Readers following news of the war in Yemen may have noticed that various outlets – including “socialist” ones – portray the Saudi bourgeoisie, the Iranian bourgeoisie, pro-Hadi forces, Al Qaeda, the Houthis and pro-Saleh forces as all being more reactionary than the U.$. Democratic Party or the AmeriKKKan working class and middle class. Supposedly, these Amerikans who are exploiters of Third World workers, and have united with u.$. capitalists for wars against Arab or Muslim countries again and again for decades, are more progressive than various Arabs or Muslims in the Middle East. When it comes to saying something about the Yemen war that isn’t just the same old platitudes about peace and unity and opposing the u.$. ruling class, the question arises what can one say that is different.

If it were a simple matter of u.$. imperialism versus a group with anti-Amerikanism emblazoned right in its flag, like the Houthis’, supporting the anti-Amerikans would be obvious.
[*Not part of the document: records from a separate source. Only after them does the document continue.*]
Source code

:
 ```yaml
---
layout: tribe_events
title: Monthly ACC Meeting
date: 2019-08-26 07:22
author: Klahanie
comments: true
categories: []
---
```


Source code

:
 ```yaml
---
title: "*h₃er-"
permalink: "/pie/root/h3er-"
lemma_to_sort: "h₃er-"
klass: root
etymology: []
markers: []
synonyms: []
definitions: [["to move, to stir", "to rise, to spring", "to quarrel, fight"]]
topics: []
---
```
In contexts of being pro- or anti- Amerikan, movements like the Houthis and some forces labeled “Al Qaeda” – which are actually in conflict in Yemen – have to be given some consideration initially if forces more anti-Amerikan and more anti-imperialist don’t show themselves on the international stage. (Even in 2016, some still perceive the united $tates as supporting alleged Al Qaeda forces, particularly in Syria, so it may be possible to be more anti-Amerikan and anti-imperialist as Islamists.) When bourgeois governments in Muslim countries aren’t anti-Amerikan enough, and there is an appearance of Islam being corrupted by neo-colonialism or intra-proletarian fighting, and socialist revolution isn’t yet on the horizon due to u.$. global hegemony, movements like Al Qaeda are predictable. Of course, most Amerikans criticizing Saudi Arabia for its involvement in Yemen support neither the Houthis nor Al Qaeda. They talk about Yemeni suffering as if the Yemeni people just needed some Westerners or unnamed nonaligned forces to rescue them. It seems Westerners could save Yemenis by putting pressure on Saudi Arabia, Iran, and Western and non-Western affiliated forces whom Amerikans view as alienated from and oppressing both ordinary Western people and poor or middle-class Muslims in the Middle East.
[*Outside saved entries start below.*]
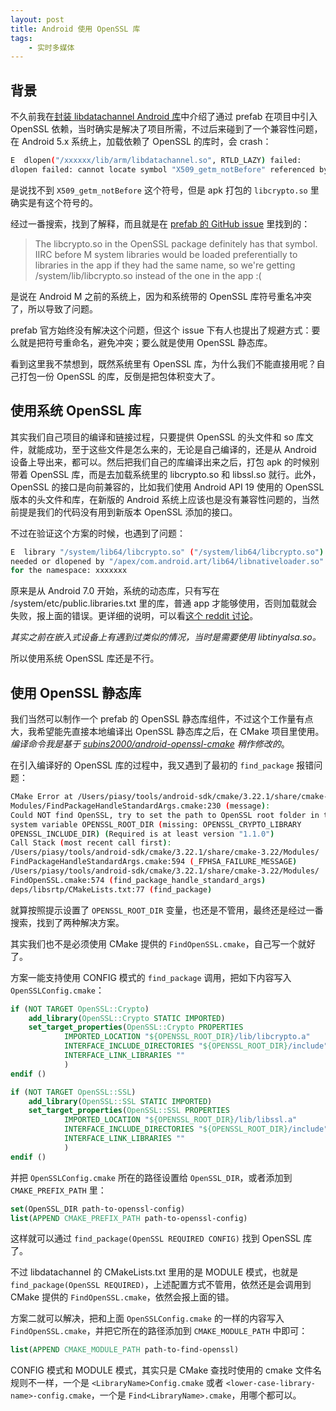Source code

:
 ```yaml
---
layout: post
title: Android 使用 OpenSSL 库
tags:
    - 实时多媒体
---
```


## 背景

不久前我在[封装 libdatachannel Android 库](/2023/04/08/libdatachannel-native/index.html)中介绍了通过 prefab 在项目中引入 OpenSSL 依赖，当时确实是解决了项目所需，不过后来碰到了一个兼容性问题，在 Android 5.x 系统上，加载依赖了 OpenSSL 的库时，会 crash：

```bash
E  dlopen("/xxxxxx/lib/arm/libdatachannel.so", RTLD_LAZY) failed: 
dlopen failed: cannot locate symbol "X509_getm_notBefore" referenced by "libdatachannel.so"...
```

是说找不到 `X509_getm_notBefore` 这个符号，但是 apk 打包的 `libcrypto.so` 里确实是有这个符号的。

经过一番搜索，找到了解释，而且就是在 [prefab 的 GitHub issue](https://github.com/google/prefab/issues/112#issuecomment-678484426) 里找到的：

> The libcrypto.so in the OpenSSL package definitely has that symbol.
> IIRC before M system libraries would be loaded preferentially to libraries in the app if they had the same name, so we're getting /system/lib/libcrypto.so instead of the one in the app :(

是说在 Android M 之前的系统上，因为和系统带的 OpenSSL 库符号重名冲突了，所以导致了问题。

prefab 官方始终没有解决这个问题，但这个 issue 下有人也提出了规避方式：要么就是把符号重命名，避免冲突；要么就是使用 OpenSSL 静态库。

看到这里我不禁想到，既然系统里有 OpenSSL 库，为什么我们不能直接用呢？自己打包一份 OpenSSL 的库，反倒是把包体积变大了。

## 使用系统 OpenSSL 库

其实我们自己项目的编译和链接过程，只要提供 OpenSSL 的头文件和 so 库文件，就能成功，至于这些文件是怎么来的，无论是自己编译的，还是从 Android 设备上导出来，都可以。然后把我们自己的库编译出来之后，打包 apk 的时候别带着 OpenSSL 库，而是去加载系统里的 libcrypto.so 和 libssl.so 就行。此外，OpenSSL 的接口是向前兼容的，比如我们使用 Android API 19 使用的 OpenSSL 版本的头文件和库，在新版的 Android 系统上应该也是没有兼容性问题的，当然前提是我们的代码没有用到新版本 OpenSSL 添加的接口。

不过在验证这个方案的时候，也遇到了问题：

```bash
E  library "/system/lib64/libcrypto.so" ("/system/lib64/libcrypto.so") 
needed or dlopened by "/apex/com.android.art/lib64/libnativeloader.so" is not accessible 
for the namespace: xxxxxxx
```

原来是从 Android 7.0 开始，系统的动态库，只有写在 /system/etc/public.libraries.txt 里的库，普通 app 才能够使用，否则加载就会失败，报上面的错误。更详细的说明，可以看[这个 reddit 讨论](https://www.reddit.com/r/androiddev/comments/119gzjv/android_native_development_shared_library_loading/)。

_其实之前在嵌入式设备上有遇到过类似的情况，当时是需要使用 libtinyalsa.so。_

所以使用系统 OpenSSL 库还是不行。

## 使用 OpenSSL 静态库

我们当然可以制作一个 prefab 的 OpenSSL 静态库组件，不过这个工作量有点大，我希望能先直接本地编译出 OpenSSL 静态库之后，在 CMake 项目里使用。_编译命令我是基于 [subins2000/android-openssl-cmake](https://github.com/subins2000/android-openssl-cmake) 稍作修改的_。

在引入编译好的 OpenSSL 库的过程中，我又遇到了最初的 `find_package` 报错问题：

```bash
CMake Error at /Users/piasy/tools/android-sdk/cmake/3.22.1/share/cmake-3.22/
Modules/FindPackageHandleStandardArgs.cmake:230 (message):
Could NOT find OpenSSL, try to set the path to OpenSSL root folder in the
system variable OPENSSL_ROOT_DIR (missing: OPENSSL_CRYPTO_LIBRARY
OPENSSL_INCLUDE_DIR) (Required is at least version "1.1.0")
Call Stack (most recent call first):
/Users/piasy/tools/android-sdk/cmake/3.22.1/share/cmake-3.22/Modules/
FindPackageHandleStandardArgs.cmake:594 (_FPHSA_FAILURE_MESSAGE)
/Users/piasy/tools/android-sdk/cmake/3.22.1/share/cmake-3.22/Modules/
FindOpenSSL.cmake:574 (find_package_handle_standard_args)
deps/libsrtp/CMakeLists.txt:77 (find_package)
```

就算按照提示设置了 `OPENSSL_ROOT_DIR` 变量，也还是不管用，最终还是经过一番搜索，找到了两种解决方案。

其实我们也不是必须使用 CMake 提供的 `FindOpenSSL.cmake`，自己写一个就好了。

方案一能支持使用 CONFIG 模式的 `find_package` 调用，把如下内容写入 `OpenSSLConfig.cmake`：

```cmake
if (NOT TARGET OpenSSL::Crypto)
    add_library(OpenSSL::Crypto STATIC IMPORTED)
    set_target_properties(OpenSSL::Crypto PROPERTIES
            IMPORTED_LOCATION "${OPENSSL_ROOT_DIR}/lib/libcrypto.a"
            INTERFACE_INCLUDE_DIRECTORIES "${OPENSSL_ROOT_DIR}/include"
            INTERFACE_LINK_LIBRARIES ""
            )
endif ()

if (NOT TARGET OpenSSL::SSL)
    add_library(OpenSSL::SSL STATIC IMPORTED)
    set_target_properties(OpenSSL::SSL PROPERTIES
            IMPORTED_LOCATION "${OPENSSL_ROOT_DIR}/lib/libssl.a"
            INTERFACE_INCLUDE_DIRECTORIES "${OPENSSL_ROOT_DIR}/include"
            INTERFACE_LINK_LIBRARIES ""
            )
endif ()
```

并把 `OpenSSLConfig.cmake` 所在的路径设置给 `OpenSSL_DIR`，或者添加到 `CMAKE_PREFIX_PATH` 里：

```cmake
set(OpenSSL_DIR path-to-openssl-config)
list(APPEND CMAKE_PREFIX_PATH path-to-openssl-config)
```

这样就可以通过 `find_package(OpenSSL REQUIRED CONFIG)` 找到 OpenSSL 库了。

不过 libdatachannel 的 CMakeLists.txt 里用的是 MODULE 模式，也就是 `find_package(OpenSSL REQUIRED)`，上述配置方式不管用，依然还是会调用到 CMake 提供的 `FindOpenSSL.cmake`，依然会报上面的错。

方案二就可以解决，把和上面 `OpenSSLConfig.cmake` 的一样的内容写入 `FindOpenSSL.cmake`，并把它所在的路径添加到 `CMAKE_MODULE_PATH` 中即可：

```cmake
list(APPEND CMAKE_MODULE_PATH path-to-find-openssl)
```

CONFIG 模式和 MODULE 模式，其实只是 CMake 查找时使用的 cmake 文件名规则不一样，一个是 `<LibraryName>Config.cmake` 或者 `<lower-case-library-name>-config.cmake`，一个是 `Find<LibraryName>.cmake`，用哪个都可以。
Hours after the mass shooting at a gay club in Florida, this is perhaps the least opportune moment to be opposing warmongering against Saudi Arabia, which penalizes people who have sex outside heterosexual marriage regardless of sexual identity. Within minutes of the shootings, Saudi Arabia was accused of causing the shootings via the spread of Wahhabism. It would be a lot easier from a popularity standpoint to just say nothing about Saudi Arabia. However, people in imperialist countries have a responsibility to oppose warmongering against both Iran and Saudi Arabia. U.$. assistance to Saudi Arabia – or to Iran, which is a foreseeable possibility with ISIS if it hasn’t already happened directly – doesn’t suddenly make warmongering tolerable. Yet, when Amerikans criticize u.$.-Saudi relations, Saudi Arabia is almost always treated as if it were oppressing or dominating the Amerikan people – a tail wagging the Amerikan dog or oppressing the Amerikan people jointly with Amerikan rulers – or as if it were some kind of fascist imperialist country the united $tates was unnecessarily backing or allied with. So then even if the u.$. ruling class has responsibility in the war in Yemen, the Amerikan people – who are sometimes portrayed as innocently unaware of what’s going on with wars that don’t involve many Amerikan boots on the ground – are a victim or could start opposing Saudi Arabia as part of some anti-fascist struggle. That is despite Amerikans’ electing Obama in 2012 after Obama had already invaded Libya. (So, contrary to the notion that so-precious ordinary Amerikans were dragged into Yemen, they knew what was coming when they reelected Obama.) Even when the united $tates is said to back Saudi Arabia as an appendage or instrument of u.$. foreign policy, we hear about executions in Saudi Arabia, for example, as if the united $tates didn’t also have executions and a higher incarceration rate as the #1 prison state in the world. In this way, the chauvinist groundwork for more u.$. involvement in the Middle East is laid even in criticism of the u.$. role in Yemen. It seems to Westerners that Arab/Muslim countries are just naturally worse than the united $tates even if the united $tates currently backs “fascism” or “fundamentalism” in Saudi Arabia, or that the West could accelerate so-called progress in those countries and move the world closer to socialism somehow by siding with already-hegemonic u.$. imperialism.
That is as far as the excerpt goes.